First off is the ubercomplexity of the tax code itself. 72,000 pages of confusing rules and regulations disguising a lot of social engineering. Upset at GE not paying taxes? Get upset at the tax code that allowed it to do so. They just had enough green eyeshade types that could interpret it in their favor. Simplify simplify simplify and billions would be saved and billions would be reaped.
Second is the amount of internal waste – especially in duplicate or ineffective programs. The General Accounting Office came out with a report listing hundreds of billions of dollars worth of duplicate programs in every agency and department of government. Examples?
- The US Department of Education maintains more than two dozen different study abroad grant sources or programs.
- The Government Accountability Office (GAO) found 69 overlapping early child education programs scattered at 10 different agencies.
- There are over 200 distinct federal programs to assist or encourage students to enter science and math career fields, maintained at 13 different federal agencies. These programs spend about $3 billion annually.
- There are at least 21 federal programs that support efforts to combat childhood obesity located at various federal agencies, including the Centers for Disease Control, the Department of Agriculture, and the Department of Education.
- There are 44 job training programs at nine federal agencies, operating at a cost of $30 billion.
- The Health Resources and Services Administration (HRSA), a federal agency, operates half a dozen duplicative programs to address the nation’s nursing workforce shortage.
- The Department of the Interior has at least four overlapping climate change wildlife adaptation programs, including the US Geological Survey, which is now launching Regional Climate Change Response Centers around the country. This does not include new climate change programs at the Environmental Protection Agency, the National Oceanic and Atmospheric Administration, or the US Department of Agriculture.

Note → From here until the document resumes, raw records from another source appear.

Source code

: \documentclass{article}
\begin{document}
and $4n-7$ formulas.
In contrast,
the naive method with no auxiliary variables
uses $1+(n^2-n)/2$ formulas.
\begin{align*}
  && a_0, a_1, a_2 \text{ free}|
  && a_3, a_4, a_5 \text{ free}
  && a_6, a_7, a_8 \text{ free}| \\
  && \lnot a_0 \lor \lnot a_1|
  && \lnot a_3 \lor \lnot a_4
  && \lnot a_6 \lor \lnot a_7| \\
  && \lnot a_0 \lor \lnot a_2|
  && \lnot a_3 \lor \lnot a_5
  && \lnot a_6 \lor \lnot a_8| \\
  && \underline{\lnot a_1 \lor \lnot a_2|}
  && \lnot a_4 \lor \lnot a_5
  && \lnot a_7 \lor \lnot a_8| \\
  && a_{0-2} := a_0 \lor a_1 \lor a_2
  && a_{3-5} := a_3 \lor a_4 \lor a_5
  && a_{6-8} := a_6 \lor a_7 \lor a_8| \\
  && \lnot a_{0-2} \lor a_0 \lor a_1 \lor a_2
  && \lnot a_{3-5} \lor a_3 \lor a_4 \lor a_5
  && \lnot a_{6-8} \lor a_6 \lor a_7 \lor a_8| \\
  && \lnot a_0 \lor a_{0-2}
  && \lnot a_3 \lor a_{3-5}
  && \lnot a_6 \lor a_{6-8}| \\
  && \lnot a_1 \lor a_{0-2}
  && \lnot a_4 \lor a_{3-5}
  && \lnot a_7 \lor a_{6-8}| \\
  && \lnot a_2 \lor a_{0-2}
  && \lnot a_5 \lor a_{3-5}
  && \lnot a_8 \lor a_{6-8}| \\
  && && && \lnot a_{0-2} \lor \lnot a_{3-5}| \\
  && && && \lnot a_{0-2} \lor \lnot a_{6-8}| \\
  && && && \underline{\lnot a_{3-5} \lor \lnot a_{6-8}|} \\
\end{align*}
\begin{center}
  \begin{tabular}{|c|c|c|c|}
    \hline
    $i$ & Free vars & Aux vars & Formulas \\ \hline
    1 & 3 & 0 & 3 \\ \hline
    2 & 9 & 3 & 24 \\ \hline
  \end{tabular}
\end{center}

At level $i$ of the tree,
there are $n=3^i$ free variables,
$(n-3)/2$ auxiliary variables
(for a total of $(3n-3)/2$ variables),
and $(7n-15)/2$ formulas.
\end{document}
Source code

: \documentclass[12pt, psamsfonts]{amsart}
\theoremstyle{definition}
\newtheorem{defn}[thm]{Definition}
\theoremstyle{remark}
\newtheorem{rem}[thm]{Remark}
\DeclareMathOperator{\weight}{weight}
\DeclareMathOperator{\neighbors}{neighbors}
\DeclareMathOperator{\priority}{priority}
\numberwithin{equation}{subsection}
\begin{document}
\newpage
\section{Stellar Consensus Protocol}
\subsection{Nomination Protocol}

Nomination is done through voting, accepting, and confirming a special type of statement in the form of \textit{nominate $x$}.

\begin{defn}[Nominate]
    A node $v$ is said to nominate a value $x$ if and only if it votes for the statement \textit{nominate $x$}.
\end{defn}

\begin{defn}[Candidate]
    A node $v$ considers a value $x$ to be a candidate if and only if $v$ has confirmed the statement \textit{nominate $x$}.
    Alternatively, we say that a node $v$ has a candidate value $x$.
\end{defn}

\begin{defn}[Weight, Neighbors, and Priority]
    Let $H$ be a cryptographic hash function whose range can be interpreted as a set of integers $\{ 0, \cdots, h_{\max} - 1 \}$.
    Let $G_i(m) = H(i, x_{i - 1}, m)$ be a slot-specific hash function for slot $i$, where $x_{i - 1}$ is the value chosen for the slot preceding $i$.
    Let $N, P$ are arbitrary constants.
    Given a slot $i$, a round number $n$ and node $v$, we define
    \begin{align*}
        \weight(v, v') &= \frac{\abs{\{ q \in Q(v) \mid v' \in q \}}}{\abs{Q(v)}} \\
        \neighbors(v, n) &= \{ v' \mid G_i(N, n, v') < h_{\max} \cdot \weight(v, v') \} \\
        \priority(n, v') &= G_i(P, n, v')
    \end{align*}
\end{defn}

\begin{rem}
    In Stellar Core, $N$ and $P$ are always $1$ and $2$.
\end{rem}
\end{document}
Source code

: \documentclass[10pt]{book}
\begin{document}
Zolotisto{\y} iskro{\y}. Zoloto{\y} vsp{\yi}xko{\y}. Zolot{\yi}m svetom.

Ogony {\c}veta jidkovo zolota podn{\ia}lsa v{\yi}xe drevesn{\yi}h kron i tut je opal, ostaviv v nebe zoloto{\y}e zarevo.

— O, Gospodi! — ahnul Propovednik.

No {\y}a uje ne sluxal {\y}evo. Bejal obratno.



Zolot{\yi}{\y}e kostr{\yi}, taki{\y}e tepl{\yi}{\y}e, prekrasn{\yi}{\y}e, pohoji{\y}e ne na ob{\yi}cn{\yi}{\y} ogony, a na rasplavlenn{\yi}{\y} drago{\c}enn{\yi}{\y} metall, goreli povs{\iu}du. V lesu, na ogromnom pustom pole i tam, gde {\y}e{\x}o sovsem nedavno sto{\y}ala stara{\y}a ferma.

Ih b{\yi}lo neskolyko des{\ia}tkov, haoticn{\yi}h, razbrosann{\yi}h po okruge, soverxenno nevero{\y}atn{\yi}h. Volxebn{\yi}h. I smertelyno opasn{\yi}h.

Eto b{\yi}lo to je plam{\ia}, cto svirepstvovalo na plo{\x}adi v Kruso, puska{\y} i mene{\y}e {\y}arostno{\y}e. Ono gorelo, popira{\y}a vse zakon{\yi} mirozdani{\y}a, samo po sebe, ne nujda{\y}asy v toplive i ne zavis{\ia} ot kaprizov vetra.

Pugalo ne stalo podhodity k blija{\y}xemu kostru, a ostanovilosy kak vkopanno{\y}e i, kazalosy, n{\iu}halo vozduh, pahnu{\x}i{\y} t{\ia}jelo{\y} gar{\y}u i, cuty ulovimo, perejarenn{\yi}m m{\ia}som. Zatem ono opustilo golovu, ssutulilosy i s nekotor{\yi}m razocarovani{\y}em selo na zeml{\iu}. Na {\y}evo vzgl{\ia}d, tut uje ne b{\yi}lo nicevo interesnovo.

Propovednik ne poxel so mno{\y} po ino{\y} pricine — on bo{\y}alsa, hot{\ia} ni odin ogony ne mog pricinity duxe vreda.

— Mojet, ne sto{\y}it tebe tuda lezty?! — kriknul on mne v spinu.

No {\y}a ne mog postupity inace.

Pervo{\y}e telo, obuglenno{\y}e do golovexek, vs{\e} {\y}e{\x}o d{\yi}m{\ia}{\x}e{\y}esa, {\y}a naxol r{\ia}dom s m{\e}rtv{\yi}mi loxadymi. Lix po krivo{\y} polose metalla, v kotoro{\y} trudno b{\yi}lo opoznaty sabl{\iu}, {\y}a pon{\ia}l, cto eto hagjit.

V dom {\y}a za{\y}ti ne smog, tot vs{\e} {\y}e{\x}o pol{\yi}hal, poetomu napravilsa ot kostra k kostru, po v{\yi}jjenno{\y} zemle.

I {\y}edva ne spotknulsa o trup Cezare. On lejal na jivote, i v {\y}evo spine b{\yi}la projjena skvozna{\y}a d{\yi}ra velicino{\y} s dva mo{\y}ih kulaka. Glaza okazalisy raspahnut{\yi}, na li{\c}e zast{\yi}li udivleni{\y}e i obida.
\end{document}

- Seven agencies within the Department of the Interior operate overlapping invasive species programs, with the US Fish and Wildlife Service accounting for eight programs with an invasive species component. Outside of Interior, six other federal agencies administer their own invasive species programs. Finally, the federal government has created four separate councils to better coordinate various federal invasive species programs. In total, the federal government is spending a minimum of $1.4 billion annually on these overlapping programs.
- The federal government has a minimum of 16 programs at three federal agencies aimed at addressing homelessness.
- There are 23 federal programs with a senior housing component.
Seriously? And some folks want to raise my taxes to pay for more of that duplication? Are they naive or just stupid?
Finally, thirdly, is a situation that isn't often reported. Many government appropriations are authorized for a set period of time or a set use. Yet many of those appropriations never end. In fact the GAO has found another couple hundred billion of expenditures that shouldn't be happening because they simply are no longer authorized.
Raise taxes? Nope. Slash some valuable programs? Nope. Instead focus on the the obscene duplication and unauthorized activities and expenditures.
And as you look around your own companies and organizations I'm betting you could find examples of the exact same situation. Instead of chasing low cost labor to unstable countries or trying to force price increases on your customers when there hasn't been an increase in value, take a look at your internal conversion processes. What's going on there? I'm guessing some duplication and waste.
Inputs do not control outputs. There's a process in the middle that can be optimized.